(Data excerpts)
* * *

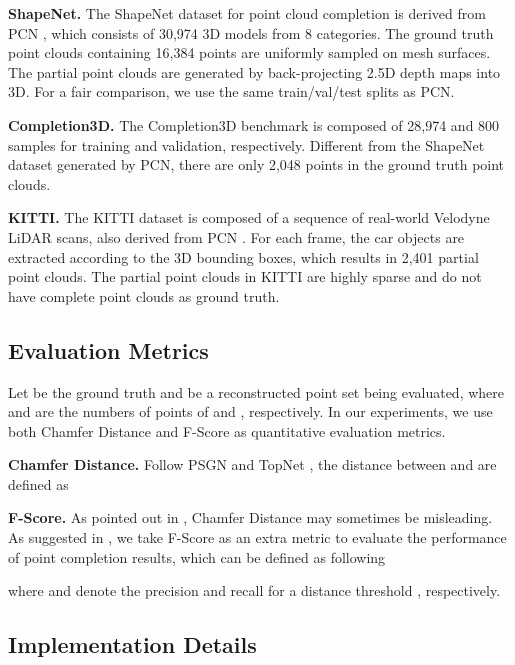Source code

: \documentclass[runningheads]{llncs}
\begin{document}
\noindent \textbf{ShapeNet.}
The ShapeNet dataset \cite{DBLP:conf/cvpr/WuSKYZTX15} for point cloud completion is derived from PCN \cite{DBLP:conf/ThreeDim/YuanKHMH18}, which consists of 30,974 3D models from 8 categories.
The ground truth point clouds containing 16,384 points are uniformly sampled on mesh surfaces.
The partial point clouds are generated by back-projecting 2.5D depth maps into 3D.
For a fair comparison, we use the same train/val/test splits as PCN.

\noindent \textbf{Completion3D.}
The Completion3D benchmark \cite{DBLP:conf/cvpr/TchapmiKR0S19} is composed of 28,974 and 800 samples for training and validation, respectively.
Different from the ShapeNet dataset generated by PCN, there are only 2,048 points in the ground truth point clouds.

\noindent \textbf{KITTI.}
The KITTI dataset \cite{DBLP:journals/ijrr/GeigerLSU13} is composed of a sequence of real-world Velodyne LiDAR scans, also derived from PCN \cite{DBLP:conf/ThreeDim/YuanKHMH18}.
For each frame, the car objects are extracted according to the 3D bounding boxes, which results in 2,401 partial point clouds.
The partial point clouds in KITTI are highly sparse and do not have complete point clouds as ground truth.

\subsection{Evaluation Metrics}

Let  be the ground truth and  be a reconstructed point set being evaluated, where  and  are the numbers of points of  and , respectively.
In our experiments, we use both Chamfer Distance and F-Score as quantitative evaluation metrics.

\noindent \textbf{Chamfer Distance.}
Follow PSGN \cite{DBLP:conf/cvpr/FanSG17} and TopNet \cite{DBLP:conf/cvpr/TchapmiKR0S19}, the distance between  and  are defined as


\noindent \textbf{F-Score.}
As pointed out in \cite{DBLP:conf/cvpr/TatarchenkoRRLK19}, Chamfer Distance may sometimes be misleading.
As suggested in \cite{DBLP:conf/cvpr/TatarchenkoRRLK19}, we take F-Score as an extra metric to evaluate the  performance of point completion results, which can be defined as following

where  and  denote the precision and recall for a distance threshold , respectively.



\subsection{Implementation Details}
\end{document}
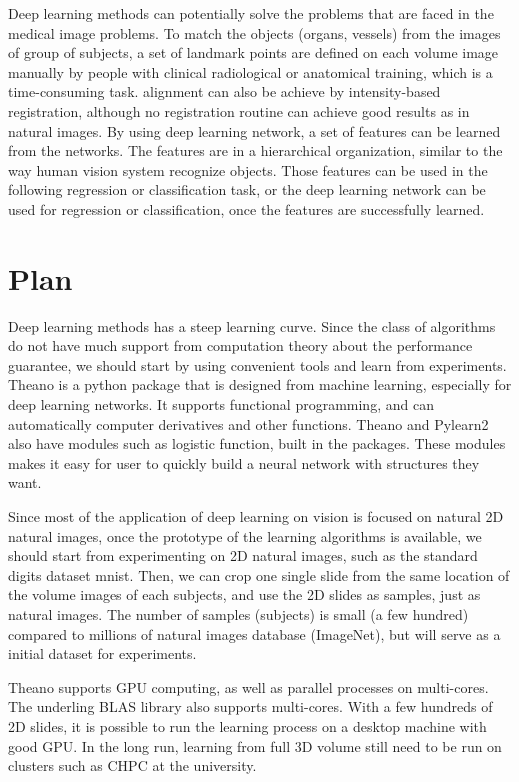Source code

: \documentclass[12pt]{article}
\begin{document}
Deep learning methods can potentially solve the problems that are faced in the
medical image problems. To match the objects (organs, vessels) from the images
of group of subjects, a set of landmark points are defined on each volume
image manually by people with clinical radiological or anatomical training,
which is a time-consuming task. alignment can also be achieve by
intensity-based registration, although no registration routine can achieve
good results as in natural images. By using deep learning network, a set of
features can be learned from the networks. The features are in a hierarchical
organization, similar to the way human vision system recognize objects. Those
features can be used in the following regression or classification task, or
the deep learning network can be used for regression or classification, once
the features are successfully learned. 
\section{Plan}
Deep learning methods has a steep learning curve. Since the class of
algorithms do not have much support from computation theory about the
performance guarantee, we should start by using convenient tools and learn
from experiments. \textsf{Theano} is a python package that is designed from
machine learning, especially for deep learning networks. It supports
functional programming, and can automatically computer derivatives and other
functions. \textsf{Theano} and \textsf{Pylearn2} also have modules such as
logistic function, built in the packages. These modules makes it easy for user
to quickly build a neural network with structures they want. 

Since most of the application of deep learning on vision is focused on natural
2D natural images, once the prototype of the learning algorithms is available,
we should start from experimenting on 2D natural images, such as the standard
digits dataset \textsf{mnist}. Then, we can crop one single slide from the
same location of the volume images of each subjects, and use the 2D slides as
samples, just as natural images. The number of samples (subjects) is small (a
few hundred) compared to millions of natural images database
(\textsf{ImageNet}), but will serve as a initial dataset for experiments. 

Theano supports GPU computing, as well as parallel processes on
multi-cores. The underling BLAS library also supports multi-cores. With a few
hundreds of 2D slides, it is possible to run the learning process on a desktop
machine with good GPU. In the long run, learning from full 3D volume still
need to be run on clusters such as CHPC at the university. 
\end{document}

* * *

### Directions
Please transcribe all of the entries word for word, with the pictures left out.

### Output
Source code

: \documentclass[runningheads]{llncs}
\begin{document}
\noindent \textbf{ShapeNet.}
The ShapeNet dataset \cite{DBLP:conf/cvpr/WuSKYZTX15} for point cloud completion is derived from PCN \cite{DBLP:conf/ThreeDim/YuanKHMH18}, which consists of 30,974 3D models from 8 categories.
The ground truth point clouds containing 16,384 points are uniformly sampled on mesh surfaces.
The partial point clouds are generated by back-projecting 2.5D depth maps into 3D.
For a fair comparison, we use the same train/val/test splits as PCN.

\noindent \textbf{Completion3D.}
The Completion3D benchmark \cite{DBLP:conf/cvpr/TchapmiKR0S19} is composed of 28,974 and 800 samples for training and validation, respectively.
Different from the ShapeNet dataset generated by PCN, there are only 2,048 points in the ground truth point clouds.

\noindent \textbf{KITTI.}
The KITTI dataset \cite{DBLP:journals/ijrr/GeigerLSU13} is composed of a sequence of real-world Velodyne LiDAR scans, also derived from PCN \cite{DBLP:conf/ThreeDim/YuanKHMH18}.
For each frame, the car objects are extracted according to the 3D bounding boxes, which results in 2,401 partial point clouds.
The partial point clouds in KITTI are highly sparse and do not have complete point clouds as ground truth.

\subsection{Evaluation Metrics}

Let  be the ground truth and  be a reconstructed point set being evaluated, where  and  are the numbers of points of  and , respectively.
In our experiments, we use both Chamfer Distance and F-Score as quantitative evaluation metrics.

\noindent \textbf{Chamfer Distance.}
Follow PSGN \cite{DBLP:conf/cvpr/FanSG17} and TopNet \cite{DBLP:conf/cvpr/TchapmiKR0S19}, the distance between  and  are defined as


\noindent \textbf{F-Score.}
As pointed out in \cite{DBLP:conf/cvpr/TatarchenkoRRLK19}, Chamfer Distance may sometimes be misleading.
As suggested in \cite{DBLP:conf/cvpr/TatarchenkoRRLK19}, we take F-Score as an extra metric to evaluate the  performance of point completion results, which can be defined as following

where  and  denote the precision and recall for a distance threshold , respectively.



\subsection{Implementation Details}
\end{document}
Source code

: \documentclass[12pt]{article}
\begin{document}
Deep learning methods can potentially solve the problems that are faced in the
medical image problems. To match the objects (organs, vessels) from the images
of group of subjects, a set of landmark points are defined on each volume
image manually by people with clinical radiological or anatomical training,
which is a time-consuming task. alignment can also be achieve by
intensity-based registration, although no registration routine can achieve
good results as in natural images. By using deep learning network, a set of
features can be learned from the networks. The features are in a hierarchical
organization, similar to the way human vision system recognize objects. Those
features can be used in the following regression or classification task, or
the deep learning network can be used for regression or classification, once
the features are successfully learned. 
\section{Plan}
Deep learning methods has a steep learning curve. Since the class of
algorithms do not have much support from computation theory about the
performance guarantee, we should start by using convenient tools and learn
from experiments. \textsf{Theano} is a python package that is designed from
machine learning, especially for deep learning networks. It supports
functional programming, and can automatically computer derivatives and other
functions. \textsf{Theano} and \textsf{Pylearn2} also have modules such as
logistic function, built in the packages. These modules makes it easy for user
to quickly build a neural network with structures they want. 

Since most of the application of deep learning on vision is focused on natural
2D natural images, once the prototype of the learning algorithms is available,
we should start from experimenting on 2D natural images, such as the standard
digits dataset \textsf{mnist}. Then, we can crop one single slide from the
same location of the volume images of each subjects, and use the 2D slides as
samples, just as natural images. The number of samples (subjects) is small (a
few hundred) compared to millions of natural images database
(\textsf{ImageNet}), but will serve as a initial dataset for experiments. 

Theano supports GPU computing, as well as parallel processes on
multi-cores. The underling BLAS library also supports multi-cores. With a few
hundreds of 2D slides, it is possible to run the learning process on a desktop
machine with good GPU. In the long run, learning from full 3D volume still
need to be run on clusters such as CHPC at the university. 
\end{document}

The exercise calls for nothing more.